Part of this is due to the fact that trade between the U.S. and Mexico is also expected to increase, as Mexico continues to export more goods to the U.S., surpassing even China by the year 2018. The rise in Mexico’s manufacturing sector comes on the heels of a series of Chinese wage hikes, coupled with its geographical location and rising fuel prices, which are all making Mexico the more economical choice.
Most major economists agree that the trend toward rising wages in China will continue throughout the next decade, while the potential for the U.S. dollar to depreciate against the Chinese Yuan is expected to make imports from China even more expensive for manufacturers exporting to the U.S. Mexico provides an excellent alternative, ensuring that goods remain price competitive by keeping shipping costs low, and thanks to the North America Free Trade Agreement (NAFTA), which gives the U.S. preferential tariff treatment with Mexico as compared to China.

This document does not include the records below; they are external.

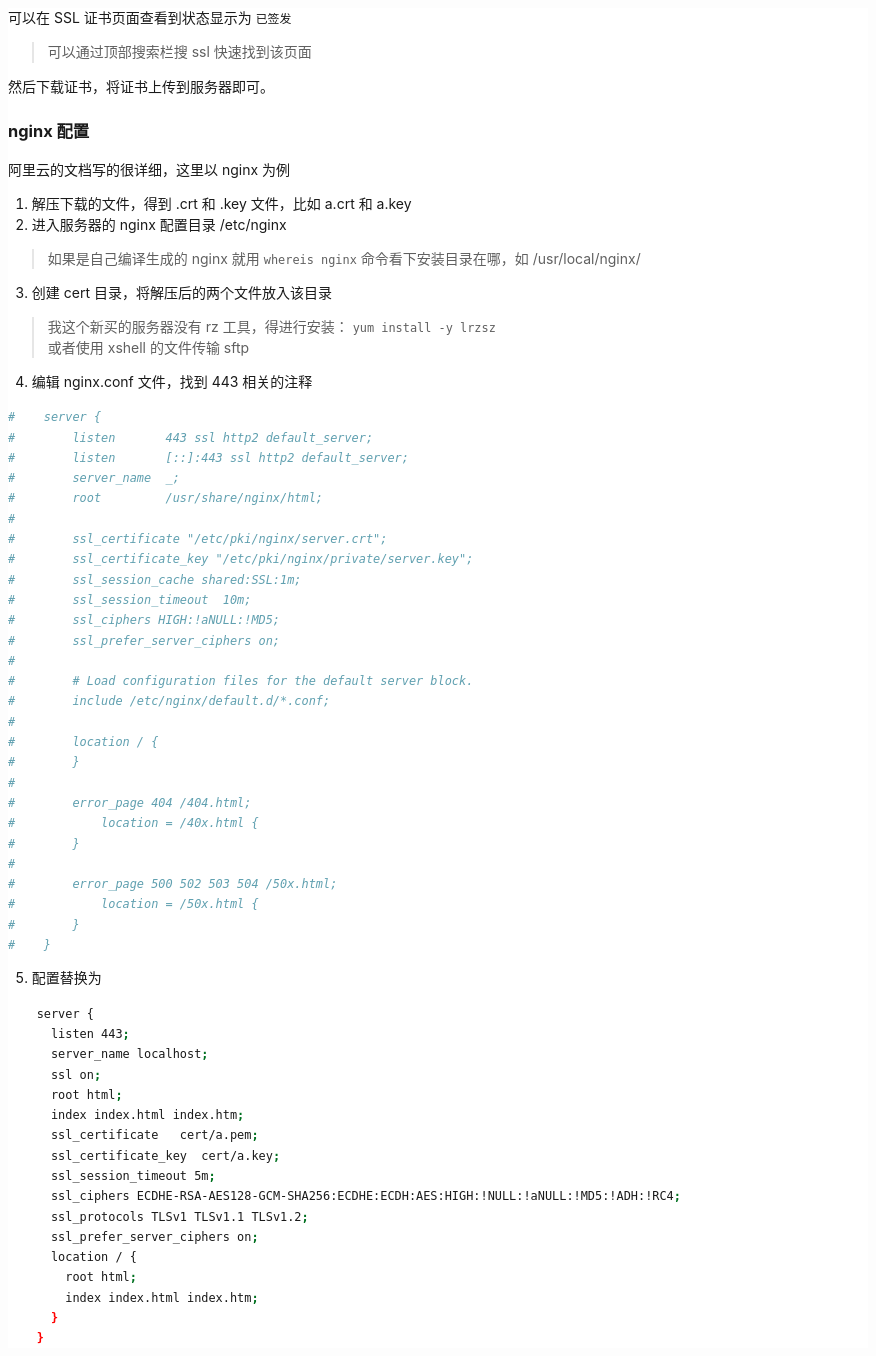 可以在 SSL 证书页面查看到状态显示为 `已签发`
> 可以通过顶部搜索栏搜 ssl 快速找到该页面

然后下载证书，将证书上传到服务器即可。

### nginx 配置

阿里云的文档写的很详细，这里以 nginx 为例

1. 解压下载的文件，得到 .crt 和 .key 文件，比如 a.crt 和 a.key
2. 进入服务器的 nginx 配置目录 /etc/nginx
  > 如果是自己编译生成的 nginx 就用 `whereis nginx` 命令看下安装目录在哪，如 /usr/local/nginx/
3. 创建 cert 目录，将解压后的两个文件放入该目录
  > 我这个新买的服务器没有 rz 工具，得进行安装： `yum install -y lrzsz` \
  > 或者使用 xshell 的文件传输 sftp
4. 编辑 nginx.conf 文件，找到 443 相关的注释
```sh
#    server {
#        listen       443 ssl http2 default_server;
#        listen       [::]:443 ssl http2 default_server;
#        server_name  _;
#        root         /usr/share/nginx/html;
#
#        ssl_certificate "/etc/pki/nginx/server.crt";
#        ssl_certificate_key "/etc/pki/nginx/private/server.key";
#        ssl_session_cache shared:SSL:1m;
#        ssl_session_timeout  10m;
#        ssl_ciphers HIGH:!aNULL:!MD5;
#        ssl_prefer_server_ciphers on;
#
#        # Load configuration files for the default server block.
#        include /etc/nginx/default.d/*.conf;
#
#        location / {
#        }
#
#        error_page 404 /404.html;
#            location = /40x.html {
#        }
#
#        error_page 500 502 503 504 /50x.html;
#            location = /50x.html {
#        }
#    }

```
5. 配置替换为
```sh
    server {
      listen 443;
      server_name localhost;
      ssl on;
      root html;
      index index.html index.htm;
      ssl_certificate   cert/a.pem;
      ssl_certificate_key  cert/a.key;
      ssl_session_timeout 5m;
      ssl_ciphers ECDHE-RSA-AES128-GCM-SHA256:ECDHE:ECDH:AES:HIGH:!NULL:!aNULL:!MD5:!ADH:!RC4;
      ssl_protocols TLSv1 TLSv1.1 TLSv1.2;
      ssl_prefer_server_ciphers on;
      location / {
        root html;
        index index.html index.htm;
      }
    }
```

The result is that, as Mexico’s manufacturing base increases,Union Pacific is the railroad company that is most likely to benefit, since it is the only major railroad in the U.S. that services all six of the most important trade junctions with Mexico. In addition, Union Pacific already has a major presence in Texas, which is the state that connects Mexico with the eastern portion of the U.S., including major cities such as New York and Chicago.